─── SOURCE MATERIAL ───

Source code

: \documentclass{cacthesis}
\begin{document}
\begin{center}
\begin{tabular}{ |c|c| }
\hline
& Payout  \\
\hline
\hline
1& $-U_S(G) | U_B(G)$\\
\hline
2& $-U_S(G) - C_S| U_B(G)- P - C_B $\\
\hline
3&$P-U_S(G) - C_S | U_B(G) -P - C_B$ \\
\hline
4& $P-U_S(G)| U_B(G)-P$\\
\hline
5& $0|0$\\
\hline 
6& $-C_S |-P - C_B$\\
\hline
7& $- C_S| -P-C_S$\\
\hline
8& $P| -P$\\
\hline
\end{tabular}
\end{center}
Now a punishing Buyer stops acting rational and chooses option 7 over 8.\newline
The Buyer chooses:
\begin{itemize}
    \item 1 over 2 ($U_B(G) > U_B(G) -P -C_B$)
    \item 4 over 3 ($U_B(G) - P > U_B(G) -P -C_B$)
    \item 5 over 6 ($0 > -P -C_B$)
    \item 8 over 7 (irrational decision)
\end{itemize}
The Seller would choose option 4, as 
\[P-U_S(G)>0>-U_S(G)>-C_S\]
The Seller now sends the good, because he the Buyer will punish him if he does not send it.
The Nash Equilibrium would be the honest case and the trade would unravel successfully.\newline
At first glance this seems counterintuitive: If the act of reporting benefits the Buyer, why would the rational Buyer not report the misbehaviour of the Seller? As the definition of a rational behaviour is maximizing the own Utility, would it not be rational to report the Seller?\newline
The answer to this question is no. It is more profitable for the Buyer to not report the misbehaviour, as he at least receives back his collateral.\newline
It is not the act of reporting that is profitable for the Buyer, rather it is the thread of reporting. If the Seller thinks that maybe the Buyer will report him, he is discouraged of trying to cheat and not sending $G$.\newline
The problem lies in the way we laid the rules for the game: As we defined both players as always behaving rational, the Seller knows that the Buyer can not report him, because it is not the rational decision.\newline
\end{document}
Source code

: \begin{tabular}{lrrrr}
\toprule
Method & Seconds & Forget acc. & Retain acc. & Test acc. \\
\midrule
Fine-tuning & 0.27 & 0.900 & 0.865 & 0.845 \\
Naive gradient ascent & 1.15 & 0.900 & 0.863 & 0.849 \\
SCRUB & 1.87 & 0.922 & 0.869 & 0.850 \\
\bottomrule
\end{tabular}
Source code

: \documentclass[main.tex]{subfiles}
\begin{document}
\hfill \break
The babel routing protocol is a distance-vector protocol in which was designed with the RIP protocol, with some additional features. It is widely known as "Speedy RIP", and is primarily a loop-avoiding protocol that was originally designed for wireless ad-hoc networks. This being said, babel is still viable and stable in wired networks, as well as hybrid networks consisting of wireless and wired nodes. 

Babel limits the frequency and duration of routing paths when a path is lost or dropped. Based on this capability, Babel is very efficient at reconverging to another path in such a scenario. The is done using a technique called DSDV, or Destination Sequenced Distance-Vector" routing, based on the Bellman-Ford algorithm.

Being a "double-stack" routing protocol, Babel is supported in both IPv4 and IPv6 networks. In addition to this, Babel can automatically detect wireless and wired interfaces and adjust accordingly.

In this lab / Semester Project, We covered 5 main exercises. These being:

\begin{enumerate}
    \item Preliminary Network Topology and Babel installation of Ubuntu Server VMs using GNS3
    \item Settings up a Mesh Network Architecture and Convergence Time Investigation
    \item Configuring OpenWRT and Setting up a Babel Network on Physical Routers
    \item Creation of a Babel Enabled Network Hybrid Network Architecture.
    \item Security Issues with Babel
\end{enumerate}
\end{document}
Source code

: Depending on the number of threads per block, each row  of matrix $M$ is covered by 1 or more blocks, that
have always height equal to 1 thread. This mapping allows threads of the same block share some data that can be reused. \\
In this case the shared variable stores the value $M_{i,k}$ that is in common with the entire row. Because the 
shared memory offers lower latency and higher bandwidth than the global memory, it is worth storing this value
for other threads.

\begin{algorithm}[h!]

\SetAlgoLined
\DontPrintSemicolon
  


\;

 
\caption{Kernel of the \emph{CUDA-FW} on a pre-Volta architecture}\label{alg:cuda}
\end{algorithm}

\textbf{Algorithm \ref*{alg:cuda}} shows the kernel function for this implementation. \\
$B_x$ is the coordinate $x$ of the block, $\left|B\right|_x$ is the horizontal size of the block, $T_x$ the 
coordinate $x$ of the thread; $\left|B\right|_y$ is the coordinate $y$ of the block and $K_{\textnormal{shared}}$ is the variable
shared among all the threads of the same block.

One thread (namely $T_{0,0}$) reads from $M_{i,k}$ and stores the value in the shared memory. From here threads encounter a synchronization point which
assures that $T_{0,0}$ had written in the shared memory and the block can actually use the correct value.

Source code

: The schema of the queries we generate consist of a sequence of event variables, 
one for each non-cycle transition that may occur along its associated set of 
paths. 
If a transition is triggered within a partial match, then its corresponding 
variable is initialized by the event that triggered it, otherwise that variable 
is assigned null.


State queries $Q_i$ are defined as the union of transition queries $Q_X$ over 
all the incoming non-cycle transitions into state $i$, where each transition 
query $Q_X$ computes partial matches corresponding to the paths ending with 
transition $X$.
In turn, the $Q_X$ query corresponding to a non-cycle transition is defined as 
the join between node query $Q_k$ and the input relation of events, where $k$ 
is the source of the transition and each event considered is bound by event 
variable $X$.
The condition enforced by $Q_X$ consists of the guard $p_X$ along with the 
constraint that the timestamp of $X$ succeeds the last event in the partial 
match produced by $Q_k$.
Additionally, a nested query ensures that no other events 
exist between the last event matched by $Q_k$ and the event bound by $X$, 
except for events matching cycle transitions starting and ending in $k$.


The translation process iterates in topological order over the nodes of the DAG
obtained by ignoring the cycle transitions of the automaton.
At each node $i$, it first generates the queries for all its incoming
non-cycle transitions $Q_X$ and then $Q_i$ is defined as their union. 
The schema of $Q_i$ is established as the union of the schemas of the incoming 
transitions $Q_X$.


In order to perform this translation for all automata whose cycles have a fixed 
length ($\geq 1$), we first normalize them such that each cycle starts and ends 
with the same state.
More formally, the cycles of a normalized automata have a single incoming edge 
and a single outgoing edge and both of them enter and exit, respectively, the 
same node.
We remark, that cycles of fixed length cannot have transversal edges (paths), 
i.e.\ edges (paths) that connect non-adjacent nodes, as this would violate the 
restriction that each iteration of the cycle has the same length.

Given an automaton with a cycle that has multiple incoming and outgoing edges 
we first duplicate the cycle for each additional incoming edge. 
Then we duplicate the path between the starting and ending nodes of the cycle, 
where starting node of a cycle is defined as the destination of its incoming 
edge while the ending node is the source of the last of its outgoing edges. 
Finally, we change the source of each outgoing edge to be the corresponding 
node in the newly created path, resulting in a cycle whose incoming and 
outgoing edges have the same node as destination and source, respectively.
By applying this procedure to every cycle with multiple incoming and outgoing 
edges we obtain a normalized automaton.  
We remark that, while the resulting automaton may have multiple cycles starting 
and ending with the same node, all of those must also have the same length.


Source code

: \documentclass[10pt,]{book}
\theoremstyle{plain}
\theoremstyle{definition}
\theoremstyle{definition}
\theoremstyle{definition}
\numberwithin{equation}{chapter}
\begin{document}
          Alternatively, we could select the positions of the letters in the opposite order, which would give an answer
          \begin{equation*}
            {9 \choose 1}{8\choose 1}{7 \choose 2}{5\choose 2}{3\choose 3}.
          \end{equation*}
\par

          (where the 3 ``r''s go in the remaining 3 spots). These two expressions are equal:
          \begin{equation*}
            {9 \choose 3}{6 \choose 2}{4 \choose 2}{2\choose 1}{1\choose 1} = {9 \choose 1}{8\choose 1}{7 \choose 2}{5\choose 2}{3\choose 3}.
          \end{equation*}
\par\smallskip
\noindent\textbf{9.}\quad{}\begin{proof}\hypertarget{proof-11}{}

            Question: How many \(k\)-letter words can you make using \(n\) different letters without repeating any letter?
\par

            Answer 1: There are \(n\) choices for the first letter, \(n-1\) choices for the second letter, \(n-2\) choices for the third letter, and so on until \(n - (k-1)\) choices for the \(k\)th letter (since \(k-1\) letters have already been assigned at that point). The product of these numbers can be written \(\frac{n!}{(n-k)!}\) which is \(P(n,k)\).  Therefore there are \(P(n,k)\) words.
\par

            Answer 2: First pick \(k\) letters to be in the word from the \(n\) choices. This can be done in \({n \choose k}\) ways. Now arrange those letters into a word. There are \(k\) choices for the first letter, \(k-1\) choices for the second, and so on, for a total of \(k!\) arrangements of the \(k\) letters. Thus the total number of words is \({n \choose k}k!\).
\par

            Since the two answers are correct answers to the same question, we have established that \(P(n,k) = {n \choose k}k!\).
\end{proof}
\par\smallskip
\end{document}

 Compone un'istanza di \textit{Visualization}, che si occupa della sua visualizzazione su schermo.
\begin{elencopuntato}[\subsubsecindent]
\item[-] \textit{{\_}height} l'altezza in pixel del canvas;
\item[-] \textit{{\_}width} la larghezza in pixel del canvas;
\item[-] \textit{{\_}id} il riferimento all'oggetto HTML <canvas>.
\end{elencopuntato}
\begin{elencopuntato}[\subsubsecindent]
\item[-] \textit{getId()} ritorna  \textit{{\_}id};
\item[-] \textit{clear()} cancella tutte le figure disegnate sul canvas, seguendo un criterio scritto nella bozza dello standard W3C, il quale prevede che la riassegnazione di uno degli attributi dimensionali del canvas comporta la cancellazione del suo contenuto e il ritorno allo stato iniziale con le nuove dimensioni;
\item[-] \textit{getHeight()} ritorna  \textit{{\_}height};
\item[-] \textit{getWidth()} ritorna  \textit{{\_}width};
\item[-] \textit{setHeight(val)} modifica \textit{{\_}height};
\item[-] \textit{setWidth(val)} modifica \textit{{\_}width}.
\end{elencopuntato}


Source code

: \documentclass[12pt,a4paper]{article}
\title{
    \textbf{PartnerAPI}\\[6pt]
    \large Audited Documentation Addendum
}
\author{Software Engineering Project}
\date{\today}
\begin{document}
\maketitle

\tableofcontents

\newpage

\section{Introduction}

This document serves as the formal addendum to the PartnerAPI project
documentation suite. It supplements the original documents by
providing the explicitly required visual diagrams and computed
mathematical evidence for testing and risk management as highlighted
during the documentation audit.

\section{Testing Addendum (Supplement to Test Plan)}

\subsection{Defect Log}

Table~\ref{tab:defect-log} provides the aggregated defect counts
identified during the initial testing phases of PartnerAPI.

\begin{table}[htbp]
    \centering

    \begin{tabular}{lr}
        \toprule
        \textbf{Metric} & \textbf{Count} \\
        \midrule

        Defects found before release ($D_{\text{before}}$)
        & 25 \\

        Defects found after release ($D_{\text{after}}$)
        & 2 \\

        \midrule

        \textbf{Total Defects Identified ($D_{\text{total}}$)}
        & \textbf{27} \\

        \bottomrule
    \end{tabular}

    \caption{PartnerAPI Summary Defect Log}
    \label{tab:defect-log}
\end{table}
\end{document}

───

→ TASK INSTRUCTIONS: Each line above that contains the word "partial" should be returned.

→ SOLUTION TO THIS PROBLEM:
If a transition is triggered within a partial match, then its corresponding 
query $Q_X$ computes partial matches corresponding to the paths ending with 
constraint that the timestamp of $X$ succeeds the last event in the partial 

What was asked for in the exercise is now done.